Got my hands on the 125-gallon fresh water tank, it was nice to take possession of that instead of just having it in the plans.  I also got ’em to knock $80 off the price by showing an online ad by a local competitor.  What I failed to mention is that shipping is about $100, so I would have been better off buying it at full price from them, but they gave it to me anyway.  Thanks Tractor Supply!

Initial framing of the loft.  I’m using 2×6’s mounted to the walls as the primary support structure.

Then I added “french braces” (I think they’re called) to support the 2×4 beams as well.  The little L-shaped pieces sticking out are a continuation of the frame to hold the thermal and sound insulation in next to the wheel well.

Speaking of sound insulation, here the first layer has been installed.  For anyone interested in where I’m getting the soundproofing materials, I’m using

And a shot of the walls underneath.

I got distracted with a side project, and upgraded the Great White Knight’s stereo system.  It needed it, badly.  The unit I put in has Apple Car Play, so I can choose to use that or not.  I also wired it up with the steering wheel control adapter, parking brake override, USB extension cable, remote subwoofer control & RCA cables, and an actual aux cable wired up into the glove compartment.

It looks much better when it’s all installed!

The drivers-side power-seat switch has been intermittently functional since I bought the truck, and it decided to stop going forwards entirely.  So I ripped it apart.

And replaced the switch.  Works perfectly now.

And while I was out on this last trip, the blend door on the truck got stuck in the “cold” position.  That wasn’t too pleasant when I was traveling around in near-freezing conditions.  I was able to temporarily fix it while on the road, and I replaced the part when I got back.  Nice to have fully functional heating and cooling systems!

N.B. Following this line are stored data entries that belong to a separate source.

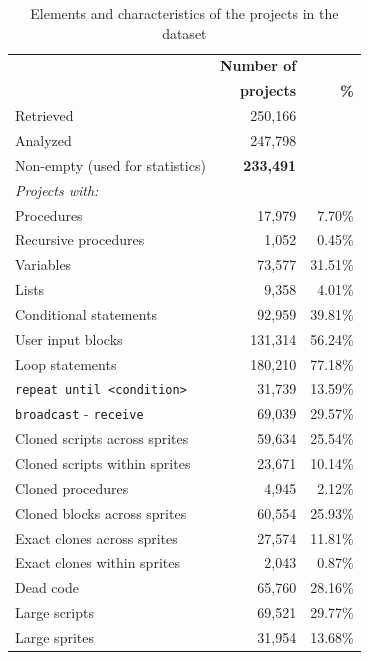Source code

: \documentclass{sig-alternate}
\begin{document}
\begin{table}[ht]
	\centering
	\begin{tabular}{lrr}
		\hline
		&\textbf{Number of}&\\
		&\textbf{projects}& \textbf{\%}\\
		\hline
		Retrieved & 250,166 & \\
		Analyzed & 247,798 & \\
		Non-empty (used for statistics) & \textbf{233,491} & \\
		\hline
		\textit{Projects with:} & & \\

		Procedures & 17,979 & 7.70\%\\
		Recursive procedures &  1,052 & 0.45\%\\
		Variables & 73,577 & 31.51\% \\
		Lists & 9,358 & 4.01\% \\
		Conditional statements & 92,959 & 39.81\% \\
		User input blocks& 131,314 & 56.24\% \\
		Loop statements & 180,210 & 77.18\% \\
		\texttt{repeat until <condition>} & 31,739 & 13.59\% \\
		\texttt{broadcast} - \texttt{receive} & 69,039 & 29.57\%\\
		Cloned scripts across sprites & 59,634 & 25.54\% \\
		Cloned scripts within sprites & 23,671 & 10.14\%\\
		Cloned procedures & 4,945 & 2.12\%\\
		Cloned blocks across sprites & 60,554 & 25.93\%\\
		Exact clones across sprites & 27,574 & 11.81\%\\
		Exact clones within sprites & 2,043 & 0.87\%\\
		Dead code & 65,760 & 28.16\%\\
		Large scripts & 69,521 & 29.77\%\\
		Large sprites & 31,954 & 13.68\%\\		
		\hline
	\end{tabular}
	\caption{Elements and characteristics of the projects in the dataset}
	\label{tbl-characteristics}
\end{table}
\end{document}

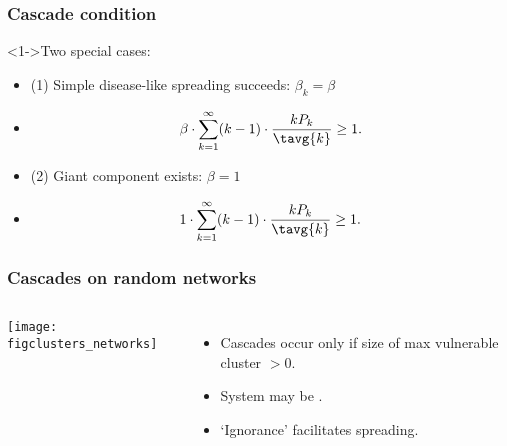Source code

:  \begin{frame}
    \frametitle{Cascade condition}

    \begin{block}<1->{Two special cases:}
      \begin{itemize}
      \item<2-> 
        (1) Simple disease-like spreading succeeds: $\beta_k = \beta$
      \item<3->[]
        $$
        \beta 
        \cdot 
        \sum_{k=1}^{\infty} 
        (k-1) 
        \cdot 
        \frac{k P_k}{\tavg{k}}\ge 1.
        $$
      \item<4-> 
        (2) Giant component exists: $\beta = 1$
      \item<5->[]
        $$
        1 \cdot
        \sum_{k=1}^{\infty} 
        (k-1) 
        \cdot 
        \frac{k P_k}{\tavg{k}}
        \ge 1.
        $$
      \end{itemize}
    \end{block}

\end{frame}




\begin{frame}
  \frametitle{Cascades on random networks}
  \begin{block}{}
    \begin{columns}
      \texttt{[image: figclusters\_networks]}\\
      \begin{itemize}
      \item<1-> Cascades occur only if size of max vulnerable cluster $>0$.\\
      \item<2-> 
        System may be .\nocite{carlson1999a,carlson2000a,sornette2003a}
      \item<3-> 
        \alert{`Ignorance'} facilitates spreading.
      \end{itemize}
    \end{columns}
  \end{block}


\end{frame}

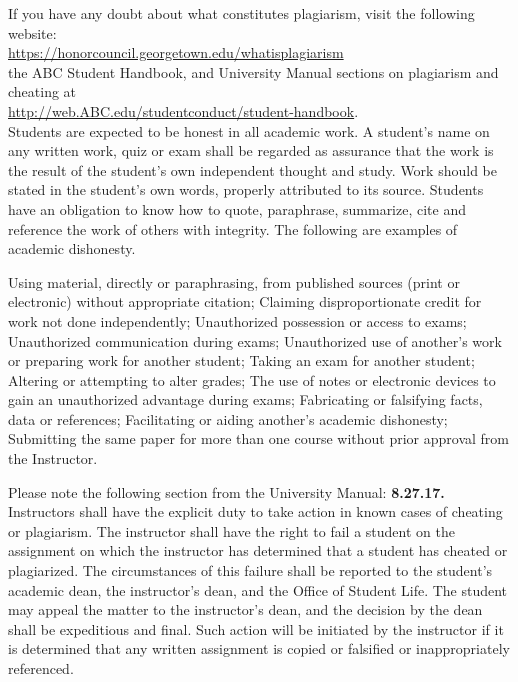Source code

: If you have any doubt about what constitutes plagiarism, visit the following website:\\

 \url{https://honorcouncil.georgetown.edu/whatisplagiarism}\\
 
 the ABC Student Handbook, and University Manual sections on plagiarism and cheating at\\
 
\url{http://web.ABC.edu/studentconduct/student-handbook}.  \\


Students are expected to be honest in all academic work. A student’s name on any written work, quiz or exam shall be regarded as assurance that the work is the result of the student’s own independent thought and study. Work should be stated in the student’s own words, properly attributed to its source. Students have an obligation to know how to quote, paraphrase, summarize, cite and reference the work of others with integrity. The following are examples of academic dishonesty.
\begin{outline}
	\1	Using material, directly or paraphrasing, from published sources (print or electronic) without appropriate citation;
	\1	Claiming disproportionate credit for work not done independently;
	\1	Unauthorized possession or access to exams;
	\1	Unauthorized communication during exams;
	\1	Unauthorized use of another’s work or preparing work for another student;
	\1	Taking an exam for another student;
	\1	Altering or attempting to alter grades;
	\1	The use of notes or electronic devices to gain an unauthorized advantage during exams;
	\1	Fabricating or falsifying facts, data or references;
	\1	Facilitating or aiding another’s academic dishonesty;
	\1	Submitting the same paper for more than one course without prior approval from the Instructor.
\end{outline}



Please note the following section from the University Manual:
\textbf{8.27.17.} Instructors shall have the explicit duty to take action in known cases of cheating or plagiarism. The instructor shall have the right to fail a student on the assignment on which the instructor has determined that a student has cheated or plagiarized. The circumstances of this failure shall be reported to the student’s academic dean, the instructor’s dean, and the Office of Student Life. The student may appeal the matter to the instructor’s dean, and the decision by the dean shall be expeditious and final.
Such action will be initiated by the instructor if it is determined that any written assignment is copied or falsified or inappropriately referenced.\\

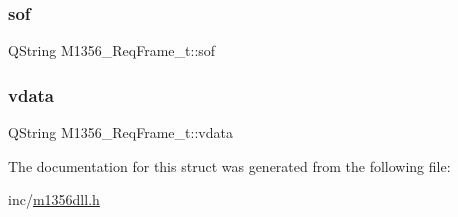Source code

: \subsubsection{\texorpdfstring{sof}{sof}}
{\footnotesize\ttfamily Q\+String M1356\+\_\+\+Req\+Frame\+\_\+t\+::sof}

\mbox{\label{struct_m1356___req_frame__t_afdc84411b144531c4f7270f323fd9e40}} 
\subsubsection{\texorpdfstring{vdata}{vdata}}
{\footnotesize\ttfamily Q\+String M1356\+\_\+\+Req\+Frame\+\_\+t\+::vdata}



The documentation for this struct was generated from the following file\+:\begin{DoxyCompactItemize}
\item 
inc/\mbox{\hyperlink{m1356dll_8h}{m1356dll.\+h}}\end{DoxyCompactItemize}
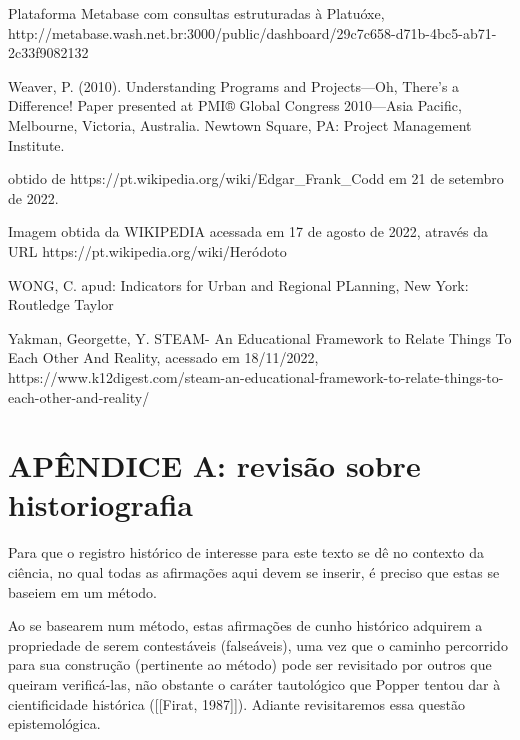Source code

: \begin{flushleft}
[WASH, 2023] Plataforma Metabase com consultas estruturadas à Platuóxe, http://metabase.wash.net.br:3000/public/dashboard/29c7c658-d71b-4bc5-ab71-2c33f9082132
\end{flushleft}


\begin{flushleft}
[Weaver, 2010] Weaver, P. (2010). Understanding Programs and Projects—Oh, There's a Difference! Paper presented at PMI® Global Congress 2010—Asia Pacific, Melbourne, Victoria, Australia. Newtown Square, PA: Project Management Institute.
\end{flushleft}


\begin{flushleft}
 obtido de https://pt.wikipedia.org/wiki/Edgar\_Frank\_Codd em 21 de setembro de 2022.
\end{flushleft}


\begin{flushleft}
[WIKIPEDIA, 2022] Imagem obtida da WIKIPEDIA acessada em 17 de agosto de 2022, através da URL https://pt.wikipedia.org/wiki/Heródoto
\end{flushleft}


\begin{flushleft}
[WONG, 2006] WONG, C. apud: Indicators for Urban and Regional PLanning, New York: Routledge Taylor 
\end{flushleft}


\begin{flushleft}
[YAKMAN, 2019] Yakman, Georgette, Y. STEAM- An Educational Framework to Relate Things To Each Other And Reality, acessado em 18/11/2022, https://www.k12digest.com/steam-an-educational-framework-to-relate-things-to-each-other-and-reality/
\end{flushleft}


\chapter[APÊNDICE A: revisão sobre historiografia]{APÊNDICE A: revisão sobre historiografia}\label{APÊNDICE A: revisão sobre historiografia}
Para que o registro histórico de interesse para este texto se dê no contexto da ciência, no qual todas as afirmações aqui devem se inserir, é preciso que estas se baseiem em um método.

Ao se basearem num método, estas afirmações de cunho histórico adquirem a propriedade de serem contestáveis (falseáveis), uma vez que o caminho percorrido para sua construção (pertinente ao método) pode ser revisitado por outros que queiram verificá-las, não obstante o caráter tautológico que Popper tentou dar à cientificidade histórica  ([[Firat, 1987]]). Adiante revisitaremos essa questão epistemológica.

The shower pan and toilet have come in, but I haven’t had time to mount either yet.  Of course, it’s not just a simple matter of mounting them, I have to figure out where exactly to put them, then custom-build the mounting platform, then I can do the actual work of installing the unit.

This is a shot part-way through putting up one of the ceiling layers in the crypt.  Trying to hold up a 4×8 sheet of plywood (even a light one) while trying to brad-nail it to the ceiling is basically impossible.

So I built a little contraption out of scrap wood shown here.  It’s basically a box, but it’s sized exactly to hold the plywood 1/2″ from the ceiling so I can casually light and nail it up.  (I of course added screws too, the brad-nailer is just so handy!)

It’s these kinds of side-tasks that can take a couple hours by themselves to get something simple done that makes the project take so long.  Or, at least it feels like it’s taking a really long time.  I’m ready to hit the road now!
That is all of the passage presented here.